Perhaps that holds true for America as well :)
I quite frankly don’t know what to make of this line up. Will the anointed one be controlled by his handlers or will he actually take solid advice from some in this line up. Time will tell.
Right.
Why are US troops in over 100 countries?
It’s time to drastically reduce our Army. It’s not our responsibility to protect Korea or Europe. Let them foot the bill (and blood).
US foreign policy post the Soviet demise has been horrendous. Expanding NATO was and is STUPID.
With "neocon" we have a term nearly as devoid of semantic content by now as a verbal utterance can be. The aggressive, unilateral (another such term, but let it pass for now) policies most neocons are accused of espousing is anything but conservative in any sense. They are, to be perfectly accurate, "progressive."
As to the "progressives" it is considerably more difficult to find significant differences between their aims and those of the "realists," which leads the critical reader to suspect that this hair is being split by adherents of one or the other set of precepts. The desired result, to be sure, seems somewhat opposed - in the case of the progressives it is to subordinate the country's foreign policy to the approval of international institutions in an effort to make amends for past errors by supporting those of America's enemies whose intentions are most to alter American society in favor of progressive aims, including such holy grails as redistribution of wealth on an international level and the subordination of the Constitution to international law (whose practitioners are, needless to say, neither elected nor accountable to any but their own utopian fantasies). These were always doomed to disappointment; their program is self-destructive and contains internal contradictions that will force it quickly to implode in any case.
Which brings us to the "realists," a term broad and vague enough to cover such neo-Metternichs as Zbigniew Brzezinski and Henry Kissinger. Anthony Lake? Colin Powell?
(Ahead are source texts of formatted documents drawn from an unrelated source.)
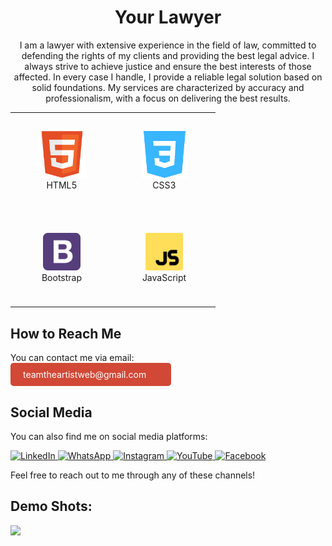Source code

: <h1 align="center">Your Lawyer</h1>

<p align="center">I am a lawyer with extensive experience in the field of law, committed to defending the rights of my clients and providing the best legal advice. I always strive to achieve justice and ensure the best interests of those affected. In every case I handle, I provide a reliable legal solution based on solid foundations. My services are characterized by accuracy and professionalism, with a focus on delivering the best results.</p>

<table align="center">
  <tr>
    <td align="center" height="150" width="150">
      <img src="./skills/html.png" alt="HTML5" width="75" height="75"/>
      <br>HTML5
    </td>
    <td align="center" height="150" width="150">
      <img src="./skills/css.png" alt="CSS3" width="75" height="75"/>
      <br>CSS3
    </td>
  </tr>

  <tr>
    <td align="center" height="150" width="150">
      <img src="./skills/bootstrap.png" alt="Bootstrap" width="60" height="60"/>
      <br>Bootstrap
    </td>
    <td align="center" height="150" width="150">
      <img src="./skills/javaScript.png" alt="JavaScript" width="60" height="60"/>
      <br>JavaScript
    </td>
  </tr>
</table>

<h2>How to Reach Me</h2>

<p>
  You can contact me via email:<br>
  <a target="_blank" href="mailto:teamtheartistweb@gmail.com" style="background-image: url('https://img.icons8.com/fluent/48/000000/email-open.png'); background-size: contain; background-repeat: no-repeat; display: inline-block; padding: 10px 40px 10px 20px; border-radius: 5px; text-decoration: none; color: white; background-color: #D14836;">
    teamtheartistweb@gmail.com
  </a>
</p>

<h2>Social Media</h2>

<p>You can also find me on social media platforms:</p>

<p>
  <a target="_blank" href="https://www.linkedin.com/in/mohamed-yasser-2706252aa/">
    <img src="https://img.shields.io/badge/LinkedIn-0077b5?style=for-the-badge&logo=linkedin&logoColor=white" alt="LinkedIn"/>
  </a>
  <a target="_blank" href="https://wa.me/message/YEX6SYAH54GFC1">
    <img src="https://img.shields.io/badge/WhatsApp-25D366?style=for-the-badge&logo=whatsapp&logoColor=white" alt="WhatsApp"/>
  </a>
  <a target="_blank" href="https://www.instagram.com/the_artists_web">
    <img src="https://img.shields.io/badge/Instagram-E4405F?style=for-the-badge&logo=instagram&logoColor=white" alt="Instagram"/>
  </a>
  <a target="_blank" href="https://www.youtube.com/@theartistweb">
    <img src="https://img.shields.io/badge/YouTube-FF0000?style=for-the-badge&logo=youtube&logoColor=white" alt="YouTube"/>
  </a>
  <a target="_blank" href="https://www.facebook.com/profile.php?id=100013677881896">
    <img src="https://img.shields.io/badge/Facebook-1877F2?style=for-the-badge&logo=facebook&logoColor=white" alt="Facebook"/>
  </a>
</p>

<p>Feel free to reach out to me through any of these channels!</p>

<h2>Demo Shots:</h2>
<img src="./design/design-ui.png">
Anyone using such a term to describe that continuum is either satisfied that words needn't have precise meanings or unacquainted with the policies advanced by that disparate group. What little is common is a rather unjustified faith in the efficacy of international diplomacy and a recognition (possibly the only "realistic" thing about it) that the efforts of international diplomacy have been nearly uniformly bereft of any substantive result to date.
And so the reins are passed, more or less, from one group of murky intent to another informed by yet another. If students of foreign policy are confused by this terminological goulash they are to be forgiven. In terms of actual policy, however, the upshot is not encouraging. About the only thing everyone agrees upon is that the worst possible policy reflects that of Iraq, which is, in practice, about the only one in the recent past actually to have produced results beneficial both to its people and to that of the world at large. That, one supposes, is to be avoided at all cost.